▶ **What is expected**
Isolate every line in the data with the string "funció" and copy it.

▶ **Data excerpts**

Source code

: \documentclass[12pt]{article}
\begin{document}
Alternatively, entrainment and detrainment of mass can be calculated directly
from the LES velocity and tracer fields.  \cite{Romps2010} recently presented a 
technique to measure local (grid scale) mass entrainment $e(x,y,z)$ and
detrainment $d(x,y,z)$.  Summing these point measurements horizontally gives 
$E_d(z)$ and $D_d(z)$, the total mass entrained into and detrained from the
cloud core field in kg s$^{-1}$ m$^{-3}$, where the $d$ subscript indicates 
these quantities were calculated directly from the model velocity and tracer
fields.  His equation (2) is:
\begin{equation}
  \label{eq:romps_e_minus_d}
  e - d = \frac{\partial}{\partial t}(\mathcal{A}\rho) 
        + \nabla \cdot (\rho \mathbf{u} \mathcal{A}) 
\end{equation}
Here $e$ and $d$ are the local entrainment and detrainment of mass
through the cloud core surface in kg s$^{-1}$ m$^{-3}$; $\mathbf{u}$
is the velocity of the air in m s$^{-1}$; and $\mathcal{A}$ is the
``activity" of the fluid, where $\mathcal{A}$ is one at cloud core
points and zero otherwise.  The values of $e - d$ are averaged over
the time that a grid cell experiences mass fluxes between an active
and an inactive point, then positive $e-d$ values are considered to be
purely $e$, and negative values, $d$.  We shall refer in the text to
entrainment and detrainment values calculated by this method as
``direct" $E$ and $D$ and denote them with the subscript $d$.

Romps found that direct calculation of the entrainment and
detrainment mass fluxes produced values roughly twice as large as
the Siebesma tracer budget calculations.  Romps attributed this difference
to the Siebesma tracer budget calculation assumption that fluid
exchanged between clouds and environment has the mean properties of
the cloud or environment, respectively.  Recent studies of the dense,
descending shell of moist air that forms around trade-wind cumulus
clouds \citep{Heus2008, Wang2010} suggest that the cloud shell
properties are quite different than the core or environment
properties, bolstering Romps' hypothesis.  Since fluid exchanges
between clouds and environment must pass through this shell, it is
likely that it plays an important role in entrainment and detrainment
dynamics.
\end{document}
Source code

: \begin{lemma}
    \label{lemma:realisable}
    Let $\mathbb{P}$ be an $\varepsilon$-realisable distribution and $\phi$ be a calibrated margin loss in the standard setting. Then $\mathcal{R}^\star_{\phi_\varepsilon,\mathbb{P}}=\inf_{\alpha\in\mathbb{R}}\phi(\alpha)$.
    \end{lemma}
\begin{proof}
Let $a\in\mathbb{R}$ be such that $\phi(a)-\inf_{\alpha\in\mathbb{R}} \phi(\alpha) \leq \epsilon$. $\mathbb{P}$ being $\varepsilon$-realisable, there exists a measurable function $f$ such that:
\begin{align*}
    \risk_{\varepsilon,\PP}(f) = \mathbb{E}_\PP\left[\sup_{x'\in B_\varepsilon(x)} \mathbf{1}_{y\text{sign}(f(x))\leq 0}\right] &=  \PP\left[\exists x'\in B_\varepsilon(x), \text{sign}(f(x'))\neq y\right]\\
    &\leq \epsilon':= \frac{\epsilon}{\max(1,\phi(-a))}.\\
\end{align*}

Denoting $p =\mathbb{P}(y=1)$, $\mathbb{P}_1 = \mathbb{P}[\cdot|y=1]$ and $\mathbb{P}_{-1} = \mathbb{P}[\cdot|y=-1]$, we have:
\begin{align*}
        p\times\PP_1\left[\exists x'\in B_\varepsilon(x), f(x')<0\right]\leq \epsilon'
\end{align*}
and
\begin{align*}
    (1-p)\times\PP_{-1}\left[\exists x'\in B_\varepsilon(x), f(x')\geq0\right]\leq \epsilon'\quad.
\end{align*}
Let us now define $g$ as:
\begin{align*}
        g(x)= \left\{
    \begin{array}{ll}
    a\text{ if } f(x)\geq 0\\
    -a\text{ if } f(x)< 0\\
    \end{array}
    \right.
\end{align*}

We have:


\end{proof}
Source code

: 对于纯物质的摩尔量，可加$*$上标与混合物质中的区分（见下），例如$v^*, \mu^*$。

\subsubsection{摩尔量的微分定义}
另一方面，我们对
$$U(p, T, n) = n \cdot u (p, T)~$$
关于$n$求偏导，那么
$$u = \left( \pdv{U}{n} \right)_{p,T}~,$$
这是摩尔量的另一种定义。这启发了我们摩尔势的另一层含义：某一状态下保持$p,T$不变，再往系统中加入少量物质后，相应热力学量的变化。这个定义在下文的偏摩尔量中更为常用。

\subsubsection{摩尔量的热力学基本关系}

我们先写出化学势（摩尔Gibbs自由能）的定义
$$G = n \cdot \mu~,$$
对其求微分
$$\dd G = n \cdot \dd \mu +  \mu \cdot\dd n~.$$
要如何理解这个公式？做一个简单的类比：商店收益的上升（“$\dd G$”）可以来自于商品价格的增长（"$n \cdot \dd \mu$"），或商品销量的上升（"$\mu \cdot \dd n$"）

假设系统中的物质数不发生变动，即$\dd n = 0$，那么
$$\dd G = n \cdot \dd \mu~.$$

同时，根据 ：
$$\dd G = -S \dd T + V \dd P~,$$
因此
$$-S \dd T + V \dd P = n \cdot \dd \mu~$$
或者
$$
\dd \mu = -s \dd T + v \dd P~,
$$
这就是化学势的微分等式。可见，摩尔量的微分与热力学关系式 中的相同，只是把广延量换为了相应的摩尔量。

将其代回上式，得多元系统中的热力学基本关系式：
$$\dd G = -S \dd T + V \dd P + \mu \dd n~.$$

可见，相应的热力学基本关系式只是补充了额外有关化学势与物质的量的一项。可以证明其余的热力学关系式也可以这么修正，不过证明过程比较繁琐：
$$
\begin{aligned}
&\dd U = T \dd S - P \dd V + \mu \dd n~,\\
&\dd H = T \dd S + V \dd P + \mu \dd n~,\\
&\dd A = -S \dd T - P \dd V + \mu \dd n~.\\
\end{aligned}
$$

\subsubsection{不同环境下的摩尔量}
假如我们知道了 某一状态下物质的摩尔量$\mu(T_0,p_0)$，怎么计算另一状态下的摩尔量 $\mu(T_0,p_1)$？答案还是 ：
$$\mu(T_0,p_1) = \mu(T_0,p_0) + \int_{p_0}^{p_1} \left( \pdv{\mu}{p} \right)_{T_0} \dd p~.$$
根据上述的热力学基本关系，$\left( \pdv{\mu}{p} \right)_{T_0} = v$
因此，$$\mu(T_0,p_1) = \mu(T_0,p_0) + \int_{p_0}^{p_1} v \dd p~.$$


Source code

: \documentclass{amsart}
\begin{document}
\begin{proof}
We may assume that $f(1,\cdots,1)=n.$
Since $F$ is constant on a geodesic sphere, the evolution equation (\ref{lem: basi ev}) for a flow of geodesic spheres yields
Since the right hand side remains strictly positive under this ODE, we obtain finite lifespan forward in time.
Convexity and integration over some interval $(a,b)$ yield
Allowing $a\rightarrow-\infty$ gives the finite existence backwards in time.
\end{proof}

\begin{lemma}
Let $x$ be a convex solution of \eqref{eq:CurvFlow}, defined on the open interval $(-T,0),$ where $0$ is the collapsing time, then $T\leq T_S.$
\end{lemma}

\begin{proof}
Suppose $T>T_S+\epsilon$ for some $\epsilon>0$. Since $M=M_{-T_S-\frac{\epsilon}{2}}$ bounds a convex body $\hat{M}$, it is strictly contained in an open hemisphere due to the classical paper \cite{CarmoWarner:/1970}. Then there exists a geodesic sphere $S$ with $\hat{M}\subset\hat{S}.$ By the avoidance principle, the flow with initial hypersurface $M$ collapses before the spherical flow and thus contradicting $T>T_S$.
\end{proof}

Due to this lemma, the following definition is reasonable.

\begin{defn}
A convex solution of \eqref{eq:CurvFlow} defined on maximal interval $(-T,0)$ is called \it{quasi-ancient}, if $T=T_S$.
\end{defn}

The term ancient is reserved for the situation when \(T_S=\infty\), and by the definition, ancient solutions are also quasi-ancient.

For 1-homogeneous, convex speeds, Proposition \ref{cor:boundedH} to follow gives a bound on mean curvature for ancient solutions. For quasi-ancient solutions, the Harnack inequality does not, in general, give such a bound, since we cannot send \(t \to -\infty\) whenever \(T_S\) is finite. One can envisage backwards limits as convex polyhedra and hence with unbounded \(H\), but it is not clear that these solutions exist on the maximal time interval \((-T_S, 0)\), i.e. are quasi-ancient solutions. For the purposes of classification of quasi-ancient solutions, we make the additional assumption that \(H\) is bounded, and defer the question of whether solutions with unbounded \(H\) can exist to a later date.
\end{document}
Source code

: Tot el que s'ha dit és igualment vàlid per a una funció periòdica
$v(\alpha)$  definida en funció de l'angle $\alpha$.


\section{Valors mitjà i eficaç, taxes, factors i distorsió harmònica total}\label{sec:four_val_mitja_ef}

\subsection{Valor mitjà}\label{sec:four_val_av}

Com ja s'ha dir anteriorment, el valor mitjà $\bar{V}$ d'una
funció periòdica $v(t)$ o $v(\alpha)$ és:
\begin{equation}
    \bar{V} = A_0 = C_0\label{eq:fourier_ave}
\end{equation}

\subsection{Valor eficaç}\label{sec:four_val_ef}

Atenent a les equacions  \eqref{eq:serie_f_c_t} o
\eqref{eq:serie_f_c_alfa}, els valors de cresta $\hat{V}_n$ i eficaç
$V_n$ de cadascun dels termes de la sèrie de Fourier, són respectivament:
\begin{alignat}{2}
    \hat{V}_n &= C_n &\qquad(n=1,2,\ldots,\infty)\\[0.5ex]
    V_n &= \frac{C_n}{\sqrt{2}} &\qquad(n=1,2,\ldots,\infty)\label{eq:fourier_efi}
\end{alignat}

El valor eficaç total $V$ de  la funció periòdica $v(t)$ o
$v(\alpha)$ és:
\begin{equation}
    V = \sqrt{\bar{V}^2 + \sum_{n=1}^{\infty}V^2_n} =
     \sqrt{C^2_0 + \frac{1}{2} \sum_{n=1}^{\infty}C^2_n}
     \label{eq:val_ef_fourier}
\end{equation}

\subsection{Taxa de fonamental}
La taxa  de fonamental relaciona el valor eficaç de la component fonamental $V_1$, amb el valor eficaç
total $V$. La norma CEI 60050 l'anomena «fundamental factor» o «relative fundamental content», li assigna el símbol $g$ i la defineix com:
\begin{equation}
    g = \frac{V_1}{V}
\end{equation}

▶ **Exercise result**
: Tot el que s'ha dit és igualment vàlid per a una funció periòdica
$v(\alpha)$  definida en funció de l'angle $\alpha$.
funció periòdica $v(t)$ o $v(\alpha)$ és:
El valor eficaç total $V$ de  la funció periòdica $v(t)$ o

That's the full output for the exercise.